Additionally, respondent strongly enumerates policy considerations which militate against trial courts assuming indefinite jurisdiction to alter a legally imposed sentence (whether said alteration be termed a reduction, modification or amendment), viz:
“First, ‘it would confer very comprehensive power on the district judges in the exercise of what is very like that of executive clemency,’ United States v. Murray, 275 U.S. 347, 356 [, 48 S.Ct. 146, 72 L.Ed. 309] (1928). Second, since ‘successive motions may be ' made under Rule 35,’ Heflin v. United States, 358 U.S. 415, 418 n. 7 [, 79 S.Ct. 451, 3 L.Ed.2d 407] (1959), to extend such power to the district judges would ‘subject each to the applications of convicts during the entire time until [the expiration of a third] of the sentences. This would seem unnecessary for the hard worked district judges with their crowded dockets,’ United States v. Murray, 275 U.S. 347, 356-357 [, 48 S.Ct. 146, 72 L. Ed. 309] (1928). Third, ‘to approve the practice . . . would almost certainly subject trial judges to private appeals or application by counsel or friends of one convicted,’ United States v. Smith, 331 U.S. 469, 475 [, 67 S.Ct. 1330, 91 L.Ed. 1610], (1947). Fourth, ‘as time passes, the peculiar ability which the trial judge has to pass on the fairness of the [sentence] is dissipated as the incidents and nuances of the trial leave his mind to give way to immediate business,’ United States v. Smith, 331 U.S. 469, 476 [, 67 S.Ct. 1330, 91 L.Ed. 1610] (1947). Fifth, ‘the established rule embodies the policy of the law that litigation be finally terminated,’ United States v. Mayer, 235 U.S. 55, 70 [, 35 S.Ct. 16, 59 L.Ed. 129] (1914).”

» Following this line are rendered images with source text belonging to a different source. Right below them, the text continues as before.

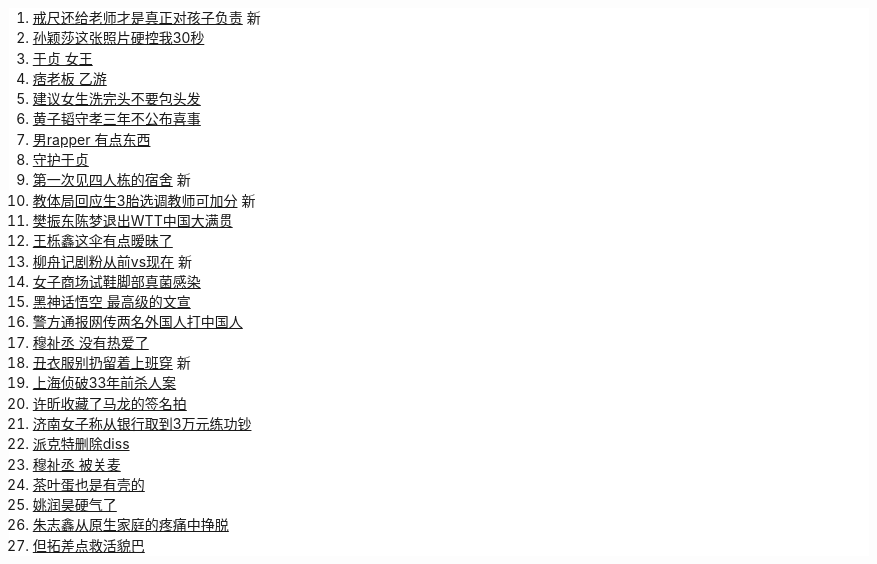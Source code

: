 1. [戒尺还给老师才是真正对孩子负责](https://s.weibo.com//weibo?q=%23%E6%88%92%E5%B0%BA%E8%BF%98%E7%BB%99%E8%80%81%E5%B8%88%E6%89%8D%E6%98%AF%E7%9C%9F%E6%AD%A3%E5%AF%B9%E5%AD%A9%E5%AD%90%E8%B4%9F%E8%B4%A3%23&t=31&band_rank=18&Refer=top)
   新
1. [孙颖莎这张照片硬控我30秒](https://s.weibo.com//weibo?q=%23%E5%AD%99%E9%A2%96%E8%8E%8E%E8%BF%99%E5%BC%A0%E7%85%A7%E7%89%87%E7%A1%AC%E6%8E%A7%E6%88%9130%E7%A7%92%23&t=31&band_rank=19&Refer=top)
1. [于贞 女王](https://s.weibo.com//weibo?q=%E4%BA%8E%E8%B4%9E%20%E5%A5%B3%E7%8E%8B&t=31&band_rank=20&Refer=top)
1. [痞老板 乙游](https://s.weibo.com//weibo?q=%E7%97%9E%E8%80%81%E6%9D%BF%20%E4%B9%99%E6%B8%B8&t=31&band_rank=21&Refer=top)
1. [建议女生洗完头不要包头发](https://s.weibo.com//weibo?q=%23%E5%BB%BA%E8%AE%AE%E5%A5%B3%E7%94%9F%E6%B4%97%E5%AE%8C%E5%A4%B4%E4%B8%8D%E8%A6%81%E5%8C%85%E5%A4%B4%E5%8F%91%23&t=31&band_rank=22&Refer=top)
1. [黄子韬守孝三年不公布喜事](https://s.weibo.com//weibo?q=%23%E9%BB%84%E5%AD%90%E9%9F%AC%E5%AE%88%E5%AD%9D%E4%B8%89%E5%B9%B4%E4%B8%8D%E5%85%AC%E5%B8%83%E5%96%9C%E4%BA%8B%23&t=31&band_rank=23&Refer=top)
1. [男rapper 有点东西](https://s.weibo.com//weibo?q=%E7%94%B7rapper%20%E6%9C%89%E7%82%B9%E4%B8%9C%E8%A5%BF&t=31&band_rank=24&Refer=top)
1. [守护于贞](https://s.weibo.com//weibo?q=%E5%AE%88%E6%8A%A4%E4%BA%8E%E8%B4%9E&t=31&band_rank=25&Refer=top)
1. [第一次见四人栋的宿舍](https://s.weibo.com//weibo?q=%E7%AC%AC%E4%B8%80%E6%AC%A1%E8%A7%81%E5%9B%9B%E4%BA%BA%E6%A0%8B%E7%9A%84%E5%AE%BF%E8%88%8D&t=31&band_rank=26&Refer=top)
   新
1. [教体局回应生3胎选调教师可加分](https://s.weibo.com//weibo?q=%23%E6%95%99%E4%BD%93%E5%B1%80%E5%9B%9E%E5%BA%94%E7%94%9F3%E8%83%8E%E9%80%89%E8%B0%83%E6%95%99%E5%B8%88%E5%8F%AF%E5%8A%A0%E5%88%86%23&t=31&band_rank=27&Refer=top)
   新
1. [樊振东陈梦退出WTT中国大满贯](https://s.weibo.com//weibo?q=%23%E6%A8%8A%E6%8C%AF%E4%B8%9C%E9%99%88%E6%A2%A6%E9%80%80%E5%87%BAWTT%E4%B8%AD%E5%9B%BD%E5%A4%A7%E6%BB%A1%E8%B4%AF%23&t=31&band_rank=28&Refer=top)
1. [王栎鑫这伞有点暧昧了](https://s.weibo.com//weibo?q=%E7%8E%8B%E6%A0%8E%E9%91%AB%E8%BF%99%E4%BC%9E%E6%9C%89%E7%82%B9%E6%9A%A7%E6%98%A7%E4%BA%86&t=31&band_rank=29&Refer=top)
1. [柳舟记剧粉从前vs现在](https://s.weibo.com//weibo?q=%E6%9F%B3%E8%88%9F%E8%AE%B0%E5%89%A7%E7%B2%89%E4%BB%8E%E5%89%8Dvs%E7%8E%B0%E5%9C%A8&t=31&band_rank=30&Refer=top)
   新
1. [女子商场试鞋脚部真菌感染](https://s.weibo.com//weibo?q=%23%E5%A5%B3%E5%AD%90%E5%95%86%E5%9C%BA%E8%AF%95%E9%9E%8B%E8%84%9A%E9%83%A8%E7%9C%9F%E8%8F%8C%E6%84%9F%E6%9F%93%23&t=31&band_rank=31&Refer=top)
1. [黑神话悟空 最高级的文宣](https://s.weibo.com//weibo?q=%E9%BB%91%E7%A5%9E%E8%AF%9D%E6%82%9F%E7%A9%BA%20%E6%9C%80%E9%AB%98%E7%BA%A7%E7%9A%84%E6%96%87%E5%AE%A3&t=31&band_rank=32&Refer=top)
1. [警方通报网传两名外国人打中国人](https://s.weibo.com//weibo?q=%23%E8%AD%A6%E6%96%B9%E9%80%9A%E6%8A%A5%E7%BD%91%E4%BC%A0%E4%B8%A4%E5%90%8D%E5%A4%96%E5%9B%BD%E4%BA%BA%E6%89%93%E4%B8%AD%E5%9B%BD%E4%BA%BA%23&t=31&band_rank=33&Refer=top)
1. [穆祉丞 没有热爱了](https://s.weibo.com//weibo?q=%E7%A9%86%E7%A5%89%E4%B8%9E%20%E6%B2%A1%E6%9C%89%E7%83%AD%E7%88%B1%E4%BA%86&t=31&band_rank=34&Refer=top)
1. [丑衣服别扔留着上班穿](https://s.weibo.com//weibo?q=%E4%B8%91%E8%A1%A3%E6%9C%8D%E5%88%AB%E6%89%94%E7%95%99%E7%9D%80%E4%B8%8A%E7%8F%AD%E7%A9%BF&t=31&band_rank=35&Refer=top)
   新
1. [上海侦破33年前杀人案](https://s.weibo.com//weibo?q=%23%E4%B8%8A%E6%B5%B7%E4%BE%A6%E7%A0%B433%E5%B9%B4%E5%89%8D%E6%9D%80%E4%BA%BA%E6%A1%88%23&t=31&band_rank=36&Refer=top)
1. [许昕收藏了马龙的签名拍](https://s.weibo.com//weibo?q=%23%E8%AE%B8%E6%98%95%E6%94%B6%E8%97%8F%E4%BA%86%E9%A9%AC%E9%BE%99%E7%9A%84%E7%AD%BE%E5%90%8D%E6%8B%8D%23&t=31&band_rank=37&Refer=top)
1. [济南女子称从银行取到3万元练功钞](https://s.weibo.com//weibo?q=%23%E6%B5%8E%E5%8D%97%E5%A5%B3%E5%AD%90%E7%A7%B0%E4%BB%8E%E9%93%B6%E8%A1%8C%E5%8F%96%E5%88%B03%E4%B8%87%E5%85%83%E7%BB%83%E5%8A%9F%E9%92%9E%23&t=31&band_rank=38&Refer=top)
1. [派克特删除diss](https://s.weibo.com//weibo?q=%E6%B4%BE%E5%85%8B%E7%89%B9%E5%88%A0%E9%99%A4diss&t=31&band_rank=39&Refer=top)
1. [穆祉丞 被关麦](https://s.weibo.com//weibo?q=%E7%A9%86%E7%A5%89%E4%B8%9E%20%E8%A2%AB%E5%85%B3%E9%BA%A6&t=31&band_rank=40&Refer=top)
1. [茶叶蛋也是有壳的](https://s.weibo.com//weibo?q=%E8%8C%B6%E5%8F%B6%E8%9B%8B%E4%B9%9F%E6%98%AF%E6%9C%89%E5%A3%B3%E7%9A%84&t=31&band_rank=41&Refer=top)
1. [姚润昊硬气了](https://s.weibo.com//weibo?q=%E5%A7%9A%E6%B6%A6%E6%98%8A%E7%A1%AC%E6%B0%94%E4%BA%86&t=31&band_rank=42&Refer=top)
1. [朱志鑫从原生家庭的疼痛中挣脱](https://s.weibo.com//weibo?q=%E6%9C%B1%E5%BF%97%E9%91%AB%E4%BB%8E%E5%8E%9F%E7%94%9F%E5%AE%B6%E5%BA%AD%E7%9A%84%E7%96%BC%E7%97%9B%E4%B8%AD%E6%8C%A3%E8%84%B1&t=31&band_rank=43&Refer=top)
1. [但拓差点救活貌巴](https://s.weibo.com//weibo?q=%E4%BD%86%E6%8B%93%E5%B7%AE%E7%82%B9%E6%95%91%E6%B4%BB%E8%B2%8C%E5%B7%B4&t=31&band_rank=44&Refer=top)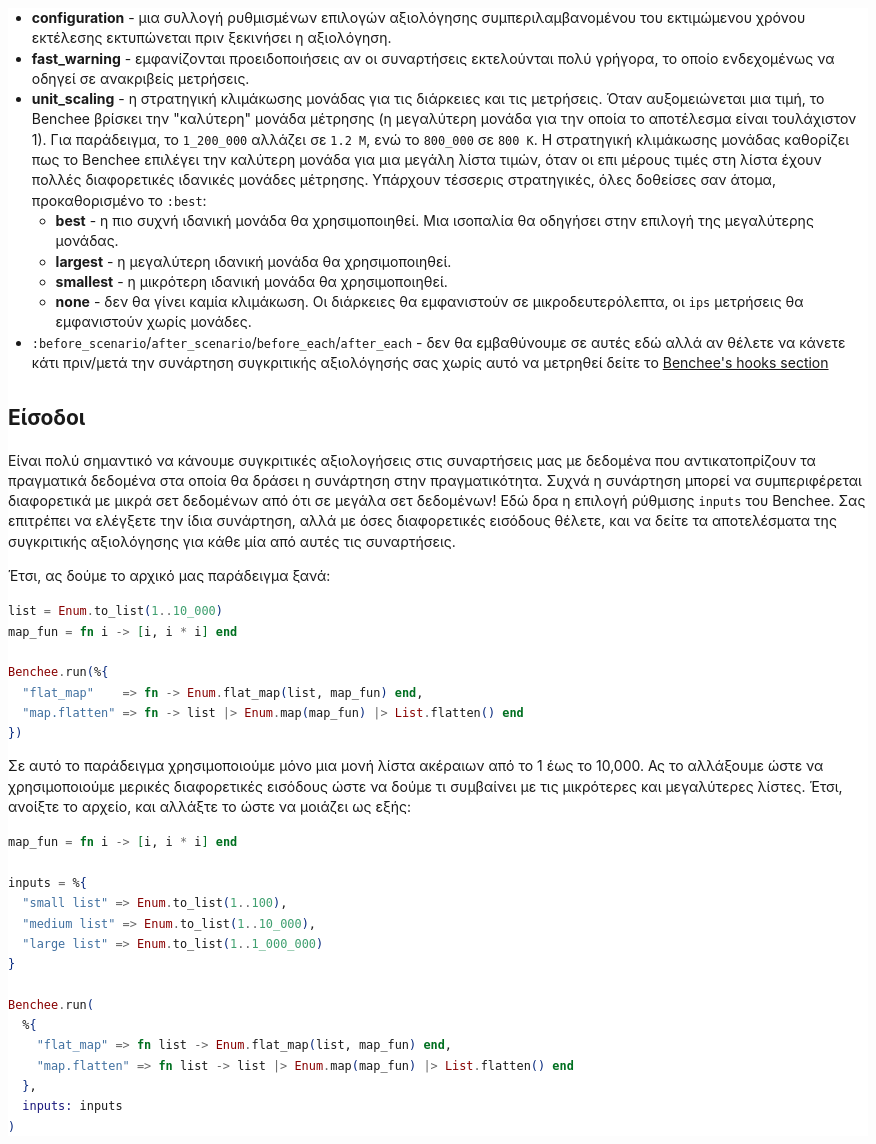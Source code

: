   * **configuration** - μια συλλογή ρυθμισμένων επιλογών αξιολόγησης συμπεριλαμβανομένου του εκτιμώμενου χρόνου εκτέλεσης εκτυπώνεται πριν ξεκινήσει η αξιολόγηση.
  * **fast_warning** - εμφανίζονται προειδοποιήσεις αν οι συναρτήσεις εκτελούνται πολύ γρήγορα, το οποίο ενδεχομένως να οδηγεί σε ανακριβείς μετρήσεις.
* **unit_scaling** - η στρατηγική κλιμάκωσης μονάδας για τις διάρκειες και τις μετρήσεις.
Όταν αυξομειώνεται μια τιμή, το Benchee βρίσκει την "καλύτερη" μονάδα μέτρησης (η μεγαλύτερη μονάδα για την οποία το αποτέλεσμα είναι τουλάχιστον 1).
Για παράδειγμα, το `1_200_000` αλλάζει σε `1.2 M`, ενώ το `800_000` σε `800 K`.
Η στρατηγική κλιμάκωσης μονάδας καθορίζει πως το Benchee επιλέγει την καλύτερη μονάδα για μια μεγάλη λίστα τιμών, όταν οι επι μέρους τιμές στη λίστα έχουν πολλές διαφορετικές ιδανικές μονάδες μέτρησης.
Υπάρχουν τέσσερις στρατηγικές, όλες δοθείσες σαν άτομα, προκαθορισμένο το `:best`:
    * **best** - η πιο συχνή ιδανική μονάδα θα χρησιμοποιηθεί.
Μια ισοπαλία θα οδηγήσει στην επιλογή της μεγαλύτερης μονάδας.
    * **largest** - η μεγαλύτερη ιδανική μονάδα θα χρησιμοποιηθεί.
    * **smallest** - η μικρότερη ιδανική μονάδα θα χρησιμοποιηθεί.
    * **none** - δεν θα γίνει καμία κλιμάκωση.
Οι διάρκειες θα εμφανιστούν σε μικροδευτερόλεπτα, οι `ips` μετρήσεις θα εμφανιστούν χωρίς μονάδες.
* `:before_scenario`/`after_scenario`/`before_each`/`after_each` - δεν θα εμβαθύνουμε σε αυτές εδώ αλλά αν θέλετε να κάνετε κάτι πριν/μετά την συνάρτηση συγκριτικής αξιολόγησής σας χωρίς αυτό να μετρηθεί δείτε το [Benchee's hooks section](//github.com/bencheeorg/benchee#hooks-setup-teardown-etc)

## Είσοδοι

Είναι πολύ σημαντικό να κάνουμε συγκριτικές αξιολογήσεις στις συναρτήσεις μας με δεδομένα που αντικατοπρίζουν τα πραγματικά δεδομένα στα οποία θα δράσει η συνάρτηση στην πραγματικότητα.
Συχνά η συνάρτηση μπορεί να συμπεριφέρεται διαφορετικά με μικρά σετ δεδομένων από ότι σε μεγάλα σετ δεδομένων! Εδώ δρα η επιλογή ρύθμισης `inputs` του Benchee.
Σας επιτρέπει να ελέγξετε την ίδια συνάρτηση, αλλά με όσες διαφορετικές εισόδους θέλετε, και να δείτε τα αποτελέσματα της συγκριτικής αξιολόγησης για κάθε μία από αυτές τις συναρτήσεις.

Έτσι, ας δούμε το αρχικό μας παράδειγμα ξανά:

```elixir
list = Enum.to_list(1..10_000)
map_fun = fn i -> [i, i * i] end

Benchee.run(%{
  "flat_map"    => fn -> Enum.flat_map(list, map_fun) end,
  "map.flatten" => fn -> list |> Enum.map(map_fun) |> List.flatten() end
})
```

Σε αυτό το παράδειγμα χρησιμοποιούμε μόνο μια μονή λίστα ακέραιων από το 1 έως το 10,000.
Ας το αλλάξουμε ώστε να χρησιμοποιούμε μερικές διαφορετικές εισόδους ώστε να δούμε τι συμβαίνει με τις μικρότερες και μεγαλύτερες λίστες.
Έτσι, ανοίξτε το αρχείο, και αλλάξτε το ώστε να μοιάζει ως εξής:

```elixir
map_fun = fn i -> [i, i * i] end

inputs = %{
  "small list" => Enum.to_list(1..100),
  "medium list" => Enum.to_list(1..10_000),
  "large list" => Enum.to_list(1..1_000_000)
}

Benchee.run(
  %{
    "flat_map" => fn list -> Enum.flat_map(list, map_fun) end,
    "map.flatten" => fn list -> list |> Enum.map(map_fun) |> List.flatten() end
  },
  inputs: inputs
)
```
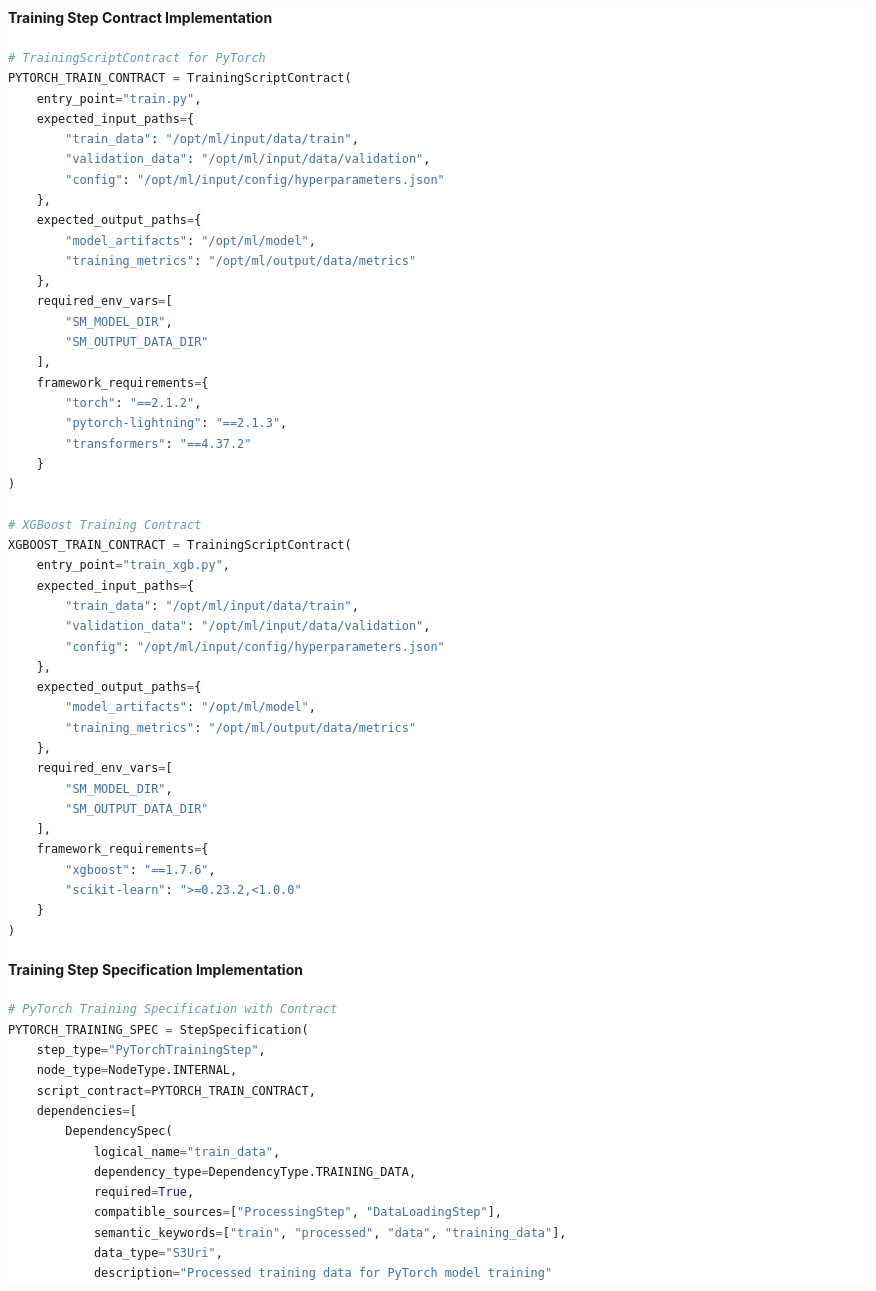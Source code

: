 #### Training Step Contract Implementation
```python
# TrainingScriptContract for PyTorch
PYTORCH_TRAIN_CONTRACT = TrainingScriptContract(
    entry_point="train.py",
    expected_input_paths={
        "train_data": "/opt/ml/input/data/train",
        "validation_data": "/opt/ml/input/data/validation",
        "config": "/opt/ml/input/config/hyperparameters.json"
    },
    expected_output_paths={
        "model_artifacts": "/opt/ml/model",
        "training_metrics": "/opt/ml/output/data/metrics"
    },
    required_env_vars=[
        "SM_MODEL_DIR",
        "SM_OUTPUT_DATA_DIR"
    ],
    framework_requirements={
        "torch": "==2.1.2",
        "pytorch-lightning": "==2.1.3",
        "transformers": "==4.37.2"
    }
)

# XGBoost Training Contract
XGBOOST_TRAIN_CONTRACT = TrainingScriptContract(
    entry_point="train_xgb.py",
    expected_input_paths={
        "train_data": "/opt/ml/input/data/train",
        "validation_data": "/opt/ml/input/data/validation",
        "config": "/opt/ml/input/config/hyperparameters.json"
    },
    expected_output_paths={
        "model_artifacts": "/opt/ml/model",
        "training_metrics": "/opt/ml/output/data/metrics"
    },
    required_env_vars=[
        "SM_MODEL_DIR",
        "SM_OUTPUT_DATA_DIR"
    ],
    framework_requirements={
        "xgboost": "==1.7.6",
        "scikit-learn": ">=0.23.2,<1.0.0"
    }
)
```

#### Training Step Specification Implementation
```python
# PyTorch Training Specification with Contract
PYTORCH_TRAINING_SPEC = StepSpecification(
    step_type="PyTorchTrainingStep",
    node_type=NodeType.INTERNAL,
    script_contract=PYTORCH_TRAIN_CONTRACT,
    dependencies=[
        DependencySpec(
            logical_name="train_data",
            dependency_type=DependencyType.TRAINING_DATA,
            required=True,
            compatible_sources=["ProcessingStep", "DataLoadingStep"],
            semantic_keywords=["train", "processed", "data", "training_data"],
            data_type="S3Uri",
            description="Processed training data for PyTorch model training"
```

At common law a federal court could set aside or modify a valid sentence only during the term at which it was entered. United States v. Welty, 426 F.2d 615 (3 Cir. 1970); Wright’s Federal Practice and Procedure, § 587, p. 571. Otherwise, a court was “without jurisdiction or power to alter, amend, or reduce the sentence.” Bradford v. United States, 156 F.2d 210, 211 (5 Cir. 1946). The specific time limitations in Rule 35 were “intended to substitute a *596 time limitation that would be the same in every case for the arbitrary and erratic term rule.” Wright’s, supra.